This week, on Monday, January 17, one of the gallant foot soldiers and brilliant Generals of the New Frontier and the Great Society, Sargent Shriver, appointed in 1961 as first Director of the Peace Corps by his brother-in-law, JFK, and as the first head of the Office of Economic Opportunity in 1965 by LBJ, died at the age of 95. The Peace Corps, in the past half century, has sent more than 200,000 young Americans to help those in less developed countries live in dignity and lift themselves out of poverty. The Office of Economic Opportunity, the main engine of the War on Poverty, succeeded in reducing the percentage of Americans living in poverty by one-third while Sargent Shriver was at the helm.
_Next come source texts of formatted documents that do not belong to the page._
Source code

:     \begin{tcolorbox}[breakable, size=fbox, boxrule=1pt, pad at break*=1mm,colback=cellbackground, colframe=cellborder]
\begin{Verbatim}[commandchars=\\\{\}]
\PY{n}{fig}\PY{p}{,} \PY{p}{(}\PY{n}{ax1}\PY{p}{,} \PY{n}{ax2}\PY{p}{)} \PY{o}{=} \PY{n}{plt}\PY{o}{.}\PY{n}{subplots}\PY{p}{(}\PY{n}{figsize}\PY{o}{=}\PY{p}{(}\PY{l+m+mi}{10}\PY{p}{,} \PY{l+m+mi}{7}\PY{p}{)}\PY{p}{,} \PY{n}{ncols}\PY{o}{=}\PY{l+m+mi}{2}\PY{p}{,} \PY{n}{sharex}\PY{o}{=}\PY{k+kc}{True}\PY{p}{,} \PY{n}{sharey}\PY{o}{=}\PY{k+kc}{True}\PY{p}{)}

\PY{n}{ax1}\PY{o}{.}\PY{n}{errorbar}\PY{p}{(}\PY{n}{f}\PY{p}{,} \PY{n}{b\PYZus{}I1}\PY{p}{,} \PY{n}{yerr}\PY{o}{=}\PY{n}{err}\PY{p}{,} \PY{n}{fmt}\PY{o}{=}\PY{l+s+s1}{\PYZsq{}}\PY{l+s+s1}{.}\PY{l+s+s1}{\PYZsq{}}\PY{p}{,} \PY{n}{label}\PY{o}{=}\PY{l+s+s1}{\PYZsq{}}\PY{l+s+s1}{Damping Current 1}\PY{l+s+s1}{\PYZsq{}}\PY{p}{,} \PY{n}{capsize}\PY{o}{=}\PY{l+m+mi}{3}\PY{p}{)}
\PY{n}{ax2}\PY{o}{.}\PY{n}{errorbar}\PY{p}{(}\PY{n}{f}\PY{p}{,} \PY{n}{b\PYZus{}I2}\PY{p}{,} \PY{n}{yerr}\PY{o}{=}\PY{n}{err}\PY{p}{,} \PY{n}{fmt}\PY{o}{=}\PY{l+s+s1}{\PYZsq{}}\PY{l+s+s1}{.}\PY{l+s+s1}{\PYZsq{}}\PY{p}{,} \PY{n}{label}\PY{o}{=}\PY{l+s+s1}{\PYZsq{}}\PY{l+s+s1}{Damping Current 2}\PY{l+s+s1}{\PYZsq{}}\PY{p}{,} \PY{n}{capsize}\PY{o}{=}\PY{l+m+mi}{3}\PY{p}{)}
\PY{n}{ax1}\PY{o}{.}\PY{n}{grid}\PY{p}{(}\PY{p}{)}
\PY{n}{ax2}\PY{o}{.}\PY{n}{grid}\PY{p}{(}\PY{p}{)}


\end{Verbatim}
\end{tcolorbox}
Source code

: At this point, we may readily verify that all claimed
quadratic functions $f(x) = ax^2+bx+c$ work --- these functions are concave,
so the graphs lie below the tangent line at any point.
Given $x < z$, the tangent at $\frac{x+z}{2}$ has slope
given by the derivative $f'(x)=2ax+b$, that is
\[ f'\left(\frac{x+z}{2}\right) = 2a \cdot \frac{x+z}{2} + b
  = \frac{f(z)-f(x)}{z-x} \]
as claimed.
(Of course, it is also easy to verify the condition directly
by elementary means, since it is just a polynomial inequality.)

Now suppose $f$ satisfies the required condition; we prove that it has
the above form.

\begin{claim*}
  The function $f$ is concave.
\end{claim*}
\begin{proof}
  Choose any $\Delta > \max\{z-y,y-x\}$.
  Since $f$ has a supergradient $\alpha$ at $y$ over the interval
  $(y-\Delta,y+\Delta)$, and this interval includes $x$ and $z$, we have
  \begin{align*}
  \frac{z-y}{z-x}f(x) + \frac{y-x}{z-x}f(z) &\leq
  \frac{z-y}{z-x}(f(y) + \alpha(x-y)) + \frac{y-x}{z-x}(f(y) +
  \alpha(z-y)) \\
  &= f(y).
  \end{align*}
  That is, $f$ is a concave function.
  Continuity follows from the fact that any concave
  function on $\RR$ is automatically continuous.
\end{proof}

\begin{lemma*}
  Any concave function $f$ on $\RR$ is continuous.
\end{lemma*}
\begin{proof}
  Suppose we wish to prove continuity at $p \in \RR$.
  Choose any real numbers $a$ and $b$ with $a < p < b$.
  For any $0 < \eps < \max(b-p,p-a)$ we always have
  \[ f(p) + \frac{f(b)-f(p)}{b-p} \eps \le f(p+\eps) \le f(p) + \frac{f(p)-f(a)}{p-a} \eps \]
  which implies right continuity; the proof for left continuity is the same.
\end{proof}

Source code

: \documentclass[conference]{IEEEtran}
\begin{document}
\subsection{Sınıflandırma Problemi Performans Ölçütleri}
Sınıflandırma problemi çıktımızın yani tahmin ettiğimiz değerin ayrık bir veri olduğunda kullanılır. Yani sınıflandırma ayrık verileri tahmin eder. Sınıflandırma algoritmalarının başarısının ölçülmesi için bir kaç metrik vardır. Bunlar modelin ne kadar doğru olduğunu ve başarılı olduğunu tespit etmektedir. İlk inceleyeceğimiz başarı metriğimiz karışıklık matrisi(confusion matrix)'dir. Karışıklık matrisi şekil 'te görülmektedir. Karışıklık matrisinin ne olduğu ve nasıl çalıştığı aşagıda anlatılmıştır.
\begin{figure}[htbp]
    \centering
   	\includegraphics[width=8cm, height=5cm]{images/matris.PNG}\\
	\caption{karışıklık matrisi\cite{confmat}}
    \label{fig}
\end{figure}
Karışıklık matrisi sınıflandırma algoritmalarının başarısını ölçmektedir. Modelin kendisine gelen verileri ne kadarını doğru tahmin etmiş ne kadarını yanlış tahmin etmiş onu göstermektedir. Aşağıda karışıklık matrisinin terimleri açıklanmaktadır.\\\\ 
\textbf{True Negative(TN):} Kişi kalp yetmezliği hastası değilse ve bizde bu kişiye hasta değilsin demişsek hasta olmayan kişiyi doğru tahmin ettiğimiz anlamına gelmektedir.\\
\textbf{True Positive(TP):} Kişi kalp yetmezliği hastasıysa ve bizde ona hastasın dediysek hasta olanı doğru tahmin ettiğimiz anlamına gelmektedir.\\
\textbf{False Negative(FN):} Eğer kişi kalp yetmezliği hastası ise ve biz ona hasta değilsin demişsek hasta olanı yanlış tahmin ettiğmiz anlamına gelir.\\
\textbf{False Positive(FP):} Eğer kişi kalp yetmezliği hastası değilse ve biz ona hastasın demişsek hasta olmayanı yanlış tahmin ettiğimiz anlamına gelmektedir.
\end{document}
It has been said that it is difficult to know where you are going if you don’t know where you have been. Today, it seems that America is beset by a multitude of political and media hacks who lack vision, lack memory, lack direction, lack initiative and lack courage, yet, amid all of the nay-sayers and cynical self-servers, a few voices can be heard above the racket, proclaiming, “We can do better. We can, and must, live up to our ideals. We can do great things for our country, and for the world.” Those brave, lonely voices are the heirs of John F. Kennedy and Sargent Shriver. They are the heirs of Benjamin Franklin, Thomas Jefferson, Abraham Lincoln and Theodore Roosevelt. They are the inheritors of the spirit that has guided our best efforts as a nation for 235 years. President Kennedy concluded his Inaugural Address on that bright, clear, cold and snow covered day half a century ago with these words, “With a clear conscience as our only sure reward, with history as the final judge of our deeds, let us go forth to lead this land we love, asking his help and his blessing, but knowing that, here on earth, God’s work must truly be our own.” So, as Americans, we must ask ourselves, as Theodore Roosevelt asked over a century ago, “Having come so far, who would be so bold as to tell us that we can go no farther?” After all, we are Americans, the heirs and descendants of people who have done great things because they went forth to lead the land they loved. As JFK said during the campaign for the Presidency in 1960, “America must be first! Not first but, not first if, not first when, but First!” Live up to your ideals, America, and do great things!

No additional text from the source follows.